# [Records for processing]

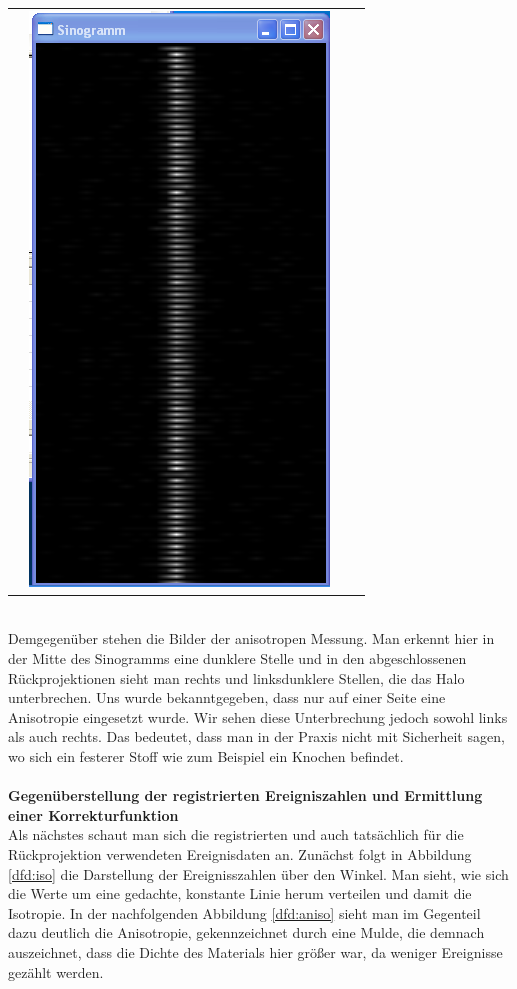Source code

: \begin{longtable}{p{3cm}p{3cm}p{3cm}p{3cm}c}
                  &
                  \multicolumn{2}{c}{\includegraphics[width=.2\textwidth, height=0.25\textheight]{pic/Einzelfenster_Bilder/isotrope_Messung/iso6sino.png}}
           \end{longtable}
           \ \\
           Demgegenüber stehen die Bilder der anisotropen Messung. Man erkennt hier in der Mitte des Sinogramms eine dunklere Stelle und in den abgeschlossenen Rückprojektionen sieht man rechts und
           linksdunklere Stellen, die das Halo unterbrechen. Uns wurde bekanntgegeben, dass nur auf einer Seite eine Anisotropie eingesetzt wurde. Wir sehen diese Unterbrechung jedoch sowohl links als 
           auch rechts. Das bedeutet, dass man in der Praxis nicht mit Sicherheit sagen, wo sich ein festerer Stoff wie zum Beispiel ein Knochen befindet.\\ \ \\
        
        \textbf{Gegenüberstellung der registrierten Ereigniszahlen und Ermittlung einer Korrekturfunktion}\\
        Als nächstes schaut man sich die registrierten und auch tatsächlich für die Rückprojektion verwendeten Ereignisdaten an. Zunächst folgt in Abbildung \ref{dfd:iso} die Darstellung der Ereignisszahlen
        über den Winkel. Man sieht, wie sich die Werte um eine gedachte, konstante Linie herum verteilen und damit die Isotropie. In der nachfolgenden Abbildung \ref{dfd:aniso} sieht man im Gegenteil dazu 
        deutlich die Anisotropie, gekennzeichnet durch eine Mulde, die demnach auszeichnet, dass die Dichte des Materials hier größer war, da weniger Ereignisse gezählt werden. 
        
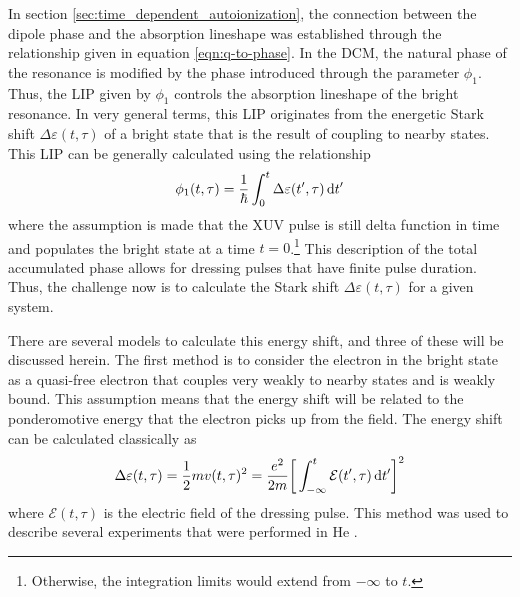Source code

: In section \ref{sec:time_dependent_autoionization}, the connection between the dipole phase and the absorption lineshape was established through the relationship given in equation \ref{eqn:q-to-phase}.  In the DCM, the natural phase of the resonance is modified by the phase introduced through the parameter $\phi_1$.  Thus, the LIP given by $\phi_1$ controls the absorption lineshape of the bright resonance.  In very general terms, this LIP originates from the energetic Stark shift $\Delta\varepsilon(t,\tau)$ of a bright state that is the result of coupling to nearby states.  This LIP can be generally calculated using the relationship
\begin{equation}
	\label{eqn:LIP}
	\phi_{1}(t,\tau) = \frac{1}{\hbar}\int_{0}^{t}\Delta\varepsilon(t',\tau)\mathop{}\!\mathrm{d} t'
\end{equation}
where the assumption is made that the XUV pulse is still delta function in time and populates the bright state at a time $t=0$.\footnote{Otherwise, the integration limits would extend from $-\infty$ to $t$.}  This description of the total accumulated phase allows for dressing pulses that have finite pulse duration.  Thus, the challenge now is to calculate the Stark shift $\Delta\varepsilon(t,\tau)$ for a given system.

There are several models to calculate this energy shift, and three of these will be discussed herein.  The first method is to consider the electron in the bright state as a quasi-free electron that couples very weakly to nearby states and is weakly bound. This assumption means that the energy shift will be related to the ponderomotive energy that the electron picks up from the field.  The energy shift can be calculated classically as
\begin{equation}
	\label{eqn:up_energy_shift}
	\Delta\varepsilon(t,\tau)=\frac{1}{2}m v(t,\tau)^2=\frac{e^2}{2m}\bigg[\int_{-\infty}^{t}\mathcal{E}(t',\tau)\mathop{}\!\mathrm{d} t'\bigg]^2
\end{equation}
where $\mathcal{E}(t,\tau)$ is the electric field of the dressing pulse.  This method was used to describe several experiments that were performed in He \cite{ottLorentzMeetsFano2013, blattermannSituCharacterizationFewcycle2015}.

# [Assigned task]
The data needs to be reproduced exactly, please, apart from its pictures.

# [Response to the task]
Source code

: \begin{longtable}{p{3cm}p{3cm}p{3cm}p{3cm}c}
                  &
                  \multicolumn{2}{c}{\includegraphics[width=.2\textwidth, height=0.25\textheight]{pic/Einzelfenster_Bilder/isotrope_Messung/iso6sino.png}}
           \end{longtable}
           \ \\
           Demgegenüber stehen die Bilder der anisotropen Messung. Man erkennt hier in der Mitte des Sinogramms eine dunklere Stelle und in den abgeschlossenen Rückprojektionen sieht man rechts und
           linksdunklere Stellen, die das Halo unterbrechen. Uns wurde bekanntgegeben, dass nur auf einer Seite eine Anisotropie eingesetzt wurde. Wir sehen diese Unterbrechung jedoch sowohl links als 
           auch rechts. Das bedeutet, dass man in der Praxis nicht mit Sicherheit sagen, wo sich ein festerer Stoff wie zum Beispiel ein Knochen befindet.\\ \ \\
        
        \textbf{Gegenüberstellung der registrierten Ereigniszahlen und Ermittlung einer Korrekturfunktion}\\
        Als nächstes schaut man sich die registrierten und auch tatsächlich für die Rückprojektion verwendeten Ereignisdaten an. Zunächst folgt in Abbildung \ref{dfd:iso} die Darstellung der Ereignisszahlen
        über den Winkel. Man sieht, wie sich die Werte um eine gedachte, konstante Linie herum verteilen und damit die Isotropie. In der nachfolgenden Abbildung \ref{dfd:aniso} sieht man im Gegenteil dazu 
        deutlich die Anisotropie, gekennzeichnet durch eine Mulde, die demnach auszeichnet, dass die Dichte des Materials hier größer war, da weniger Ereignisse gezählt werden. 
        
Source code

: In section \ref{sec:time_dependent_autoionization}, the connection between the dipole phase and the absorption lineshape was established through the relationship given in equation \ref{eqn:q-to-phase}.  In the DCM, the natural phase of the resonance is modified by the phase introduced through the parameter $\phi_1$.  Thus, the LIP given by $\phi_1$ controls the absorption lineshape of the bright resonance.  In very general terms, this LIP originates from the energetic Stark shift $\Delta\varepsilon(t,\tau)$ of a bright state that is the result of coupling to nearby states.  This LIP can be generally calculated using the relationship
\begin{equation}
	\label{eqn:LIP}
	\phi_{1}(t,\tau) = \frac{1}{\hbar}\int_{0}^{t}\Delta\varepsilon(t',\tau)\mathop{}\!\mathrm{d} t'
\end{equation}
where the assumption is made that the XUV pulse is still delta function in time and populates the bright state at a time $t=0$.\footnote{Otherwise, the integration limits would extend from $-\infty$ to $t$.}  This description of the total accumulated phase allows for dressing pulses that have finite pulse duration.  Thus, the challenge now is to calculate the Stark shift $\Delta\varepsilon(t,\tau)$ for a given system.

There are several models to calculate this energy shift, and three of these will be discussed herein.  The first method is to consider the electron in the bright state as a quasi-free electron that couples very weakly to nearby states and is weakly bound. This assumption means that the energy shift will be related to the ponderomotive energy that the electron picks up from the field.  The energy shift can be calculated classically as
\begin{equation}
	\label{eqn:up_energy_shift}
	\Delta\varepsilon(t,\tau)=\frac{1}{2}m v(t,\tau)^2=\frac{e^2}{2m}\bigg[\int_{-\infty}^{t}\mathcal{E}(t',\tau)\mathop{}\!\mathrm{d} t'\bigg]^2
\end{equation}
where $\mathcal{E}(t,\tau)$ is the electric field of the dressing pulse.  This method was used to describe several experiments that were performed in He \cite{ottLorentzMeetsFano2013, blattermannSituCharacterizationFewcycle2015}.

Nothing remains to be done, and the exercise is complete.